Come to think of it, I do get these freezes on occasion. I think I had one last when I disconnected the PSU to walk into another room.

I really hope hardware design flaws in the mainboard is not the reason Framework hasn’t given us a stable BIOS on this machine yet. That would mean a stable BIOS is impossible. But good luck getting Framework to admit that without a class action.

1 Like

I haven’t experienced this. I assume based on the wattage this may be due to the dedicated gpu?

Capacitors, especially tiny ones that are going to be on laptop motherboards, aren’t going to support a 450 watt load for anything longer than the tiniest fraction of a second; if you were watching it on a power meter you’d literally miss it if you blinked.

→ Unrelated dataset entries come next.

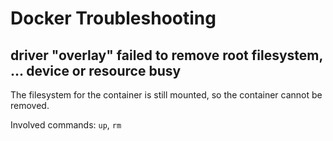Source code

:# Docker Troubleshooting

## driver "overlay" failed to remove root filesystem, ... device or resource busy

The filesystem for the container is still mounted, so the container cannot be removed.

Involved commands: `up`, `rm`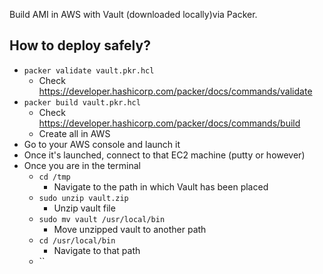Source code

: Build AMI in AWS with Vault (downloaded locally)via Packer.

## How to deploy safely?
* `packer validate vault.pkr.hcl`
  * Check https://developer.hashicorp.com/packer/docs/commands/validate
* `packer build vault.pkr.hcl`
  * Check https://developer.hashicorp.com/packer/docs/commands/build
  *  Create all in AWS
* Go to your AWS console and launch it
* Once it's launched, connect to that EC2 machine (putty or however)
* Once you are in the terminal
  * `cd /tmp`
    * Navigate to the path in which Vault has been placed
  * `sudo unzip vault.zip`
    * Unzip vault file
  * `sudo mv vault /usr/local/bin`
    * Move unzipped vault to another path
  * `cd /usr/local/bin`
    * Navigate to that path
  * ``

Lots of other manufacturers also use the battery as a crutch when the power supply isn’t able to supply enough power. Dell does it, HP does it, Lenovo does it, GPD does it… If you think about it, it makes a ton of sense especially when those spikes aren’t expected to last long. The only other options are either, 1. have the machine hard power off due to excess power usage, or 2. lower the performance such that there’s not a chance of it even spiking over the current the power supply is able to provide.

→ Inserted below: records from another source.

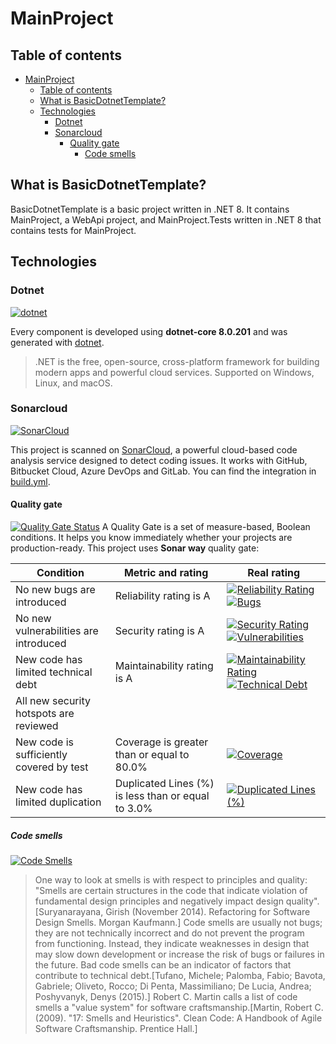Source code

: # MainProject
## Table of contents
- [MainProject](#mainproject)
  - [Table of contents](#table-of-contents)
  - [What is BasicDotnetTemplate?](#what-is-basicdotnettemplate)
  - [Technologies](#technologies)
    - [Dotnet](#dotnet)
    - [Sonarcloud](#sonarcloud)
      - [Quality gate](#quality-gate)
        - [Code smells](#code-smells)

## What is BasicDotnetTemplate?
BasicDotnetTemplate is a basic project written in .NET 8. It contains MainProject, a WebApi project, and MainProject.Tests written in .NET 8 that contains tests for MainProject.

## Technologies
### Dotnet 
[![dotnet](https://img.shields.io/badge/.NET%20-8.0.201-blue)](https://dotnet.microsoft.com/en-us)

Every component is developed using **dotnet-core 8.0.201** and was generated with [dotnet](https://dotnet.microsoft.com/).

> .NET is the free, open-source, cross-platform framework for building modern apps and powerful cloud services. Supported on Windows, Linux, and macOS.

### Sonarcloud
[![SonarCloud](https://sonarcloud.io/images/project_badges/sonarcloud-white.svg)](https://sonarcloud.io/summary/new_code?id=csimonapastore_BasicDotnetTemplate)

This project is scanned on [SonarCloud](https://www.sonarsource.com/lp/products/sonarcloud/), a powerful cloud-based code analysis service designed to detect coding issues. It works with GitHub, Bitbucket Cloud, Azure DevOps and GitLab.
You can find the integration in [build.yml](.github/workflows/build.yml).

#### Quality gate
[![Quality Gate Status](https://sonarcloud.io/api/project_badges/measure?project=csimonapastore_BasicDotnetTemplate&metric=alert_status)](https://sonarcloud.io/summary/new_code?id=csimonapastore_BasicDotnetTemplate) 
A Quality Gate is a set of measure-based, Boolean conditions. It helps you know immediately whether your projects are production-ready.
This project uses **Sonar way** quality gate:

| Condition      | Metric and rating |  Real rating |
| ----------- | ----------- | ----------- |
| No new bugs are introduced      | Reliability rating is A       | [![Reliability Rating](https://sonarcloud.io/api/project_badges/measure?project=csimonapastore_BasicDotnetTemplate&metric=reliability_rating)](https://sonarcloud.io/summary/new_code?id=csimonapastore_BasicDotnetTemplate) [![Bugs](https://sonarcloud.io/api/project_badges/measure?project=csimonapastore_BasicDotnetTemplate&metric=bugs)](https://sonarcloud.io/summary/new_code?id=csimonapastore_BasicDotnetTemplate)  |
| No new vulnerabilities are introduced   | Security rating is A        | [![Security Rating](https://sonarcloud.io/api/project_badges/measure?project=csimonapastore_BasicDotnetTemplate&metric=security_rating)](https://sonarcloud.io/summary/new_code?id=csimonapastore_BasicDotnetTemplate) [![Vulnerabilities](https://sonarcloud.io/api/project_badges/measure?project=csimonapastore_BasicDotnetTemplate&metric=vulnerabilities)](https://sonarcloud.io/summary/new_code?id=csimonapastore_BasicDotnetTemplate)  |
| New code has limited technical debt | Maintainability rating is A |  [![Maintainability Rating](https://sonarcloud.io/api/project_badges/measure?project=csimonapastore_BasicDotnetTemplate&metric=sqale_rating)](https://sonarcloud.io/summary/new_code?id=csimonapastore_BasicDotnetTemplate) [![Technical Debt](https://sonarcloud.io/api/project_badges/measure?project=csimonapastore_BasicDotnetTemplate&metric=sqale_index)](https://sonarcloud.io/summary/new_code?id=csimonapastore_BasicDotnetTemplate) |
| All new security hotspots are reviewed |  |  |
| New code is sufficiently covered by test | Coverage is greater than or equal to 80.0% | [![Coverage](https://sonarcloud.io/api/project_badges/measure?project=csimonapastore_BasicDotnetTemplate&metric=coverage)](https://sonarcloud.io/summary/new_code?id=csimonapastore_BasicDotnetTemplate)  |
| New code has limited duplication | Duplicated Lines (%) is less than or equal to 3.0% |  [![Duplicated Lines (%)](https://sonarcloud.io/api/project_badges/measure?project=csimonapastore_BasicDotnetTemplate&metric=duplicated_lines_density)](https://sonarcloud.io/summary/new_code?id=csimonapastore_BasicDotnetTemplate) |

##### Code smells
[![Code Smells](https://sonarcloud.io/api/project_badges/measure?project=csimonapastore_BasicDotnetTemplate&metric=code_smells)](https://sonarcloud.io/summary/new_code?id=csimonapastore_BasicDotnetTemplate) 
 
> One way to look at smells is with respect to principles and quality: "Smells are certain structures in the code that indicate violation of fundamental design principles and negatively impact design quality".[Suryanarayana, Girish (November 2014). Refactoring for Software Design Smells. Morgan Kaufmann.] 
> Code smells are usually not bugs; they are not technically incorrect and do not prevent the program from functioning. Instead, they indicate weaknesses in design that may slow down development or increase the risk of bugs or failures in the future. Bad code smells can be an indicator of factors that contribute to technical debt.[Tufano, Michele; Palomba, Fabio; Bavota, Gabriele; Oliveto, Rocco; Di Penta, Massimiliano; De Lucia, Andrea; Poshyvanyk, Denys (2015).] Robert C. Martin calls a list of code smells a "value system" for software craftsmanship.[Martin, Robert C. (2009). "17: Smells and Heuristics". Clean Code: A Handbook of Agile Software Craftsmanship. Prentice Hall.]
>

Neither of those options are ideal, though I’m guessing you’ll see #2 if running the board standalone without a battery connected.

1 Like

Ok, saying all of this of the top of my head, seeing it’s @James3 who done previous in depth analysis on this issue in the past… thought I say this now although I wanted to wait a bit longer ( early January )

So this FTR/FTH issue I’ve been experiencing since 3.04 through 4.01, since 4.02 I’ve not had a single FTR/FTH

I’ve done all my usual aggressiveness to try trigger this issue

main one for me is to have the laptop in AC or DC mode and external panel plugged in with youtube, system stat monitors and so showing on the secondary screen while the framework panel at 165Hz with VRR enabled is running a game in fullscreen ( Vulkan rendering )… yeah no FTR/FTH.

I’ve somewhat avoided saying anything because I didn’t want to get my hopes up but yeah… I can usually trigger this issue within 45 minutes… but it’s been 33 days ( up to yesterday ) and still no FTR/FTH

however… I have noticed two things

the average TDP when fully loaded is now 42W, not the usual 54 ( I think the BIOS change logs said something about this ) regardless of whether I’m in power-save, balanced_power, balanced_performance or “performance”, performance profiles ( not often I use power-save now unless I’m on DC ). I’m assuming the PTM7958 from Framework is good

the other thing I’ve noticed ( for months including previous BIOS versions but never said anything because I thought it was related to the 500Mhz issue and still trying to work out if it’s amd_pstate or BIOS issue ) sometimes the processor ( zen4 ) just refuses to go above 3.8GHz and doesn’t matter which performance profile I use. Rebooting is the only fix to this ( this is why I kept banging on about PROCHOT flags in the past as I thought it might have something to do with that ). Someone in 4.02 BIOS also mentioned they’ve experienced this ( first I heard of someone else saying this )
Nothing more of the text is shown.